─── Extracted records

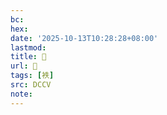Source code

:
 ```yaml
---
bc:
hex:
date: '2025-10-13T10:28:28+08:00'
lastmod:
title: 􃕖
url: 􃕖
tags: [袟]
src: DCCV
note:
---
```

──────
─── Extracted records

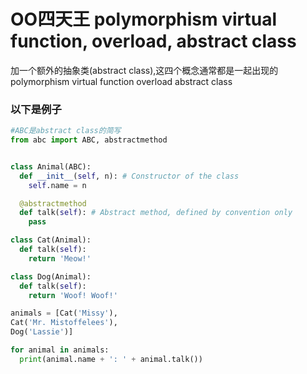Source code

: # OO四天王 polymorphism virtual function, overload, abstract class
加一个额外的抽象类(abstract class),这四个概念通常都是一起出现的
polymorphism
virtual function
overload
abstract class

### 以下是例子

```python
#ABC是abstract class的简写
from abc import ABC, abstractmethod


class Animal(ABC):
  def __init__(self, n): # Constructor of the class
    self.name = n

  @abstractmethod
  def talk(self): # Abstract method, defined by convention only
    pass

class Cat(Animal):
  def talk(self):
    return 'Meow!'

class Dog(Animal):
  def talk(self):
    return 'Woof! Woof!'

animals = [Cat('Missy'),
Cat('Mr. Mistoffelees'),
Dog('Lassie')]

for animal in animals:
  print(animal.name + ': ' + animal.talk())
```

──────

Counting only lines above that contain the string "name", report how many there are and write nothing further.

-- Exercise answer --
2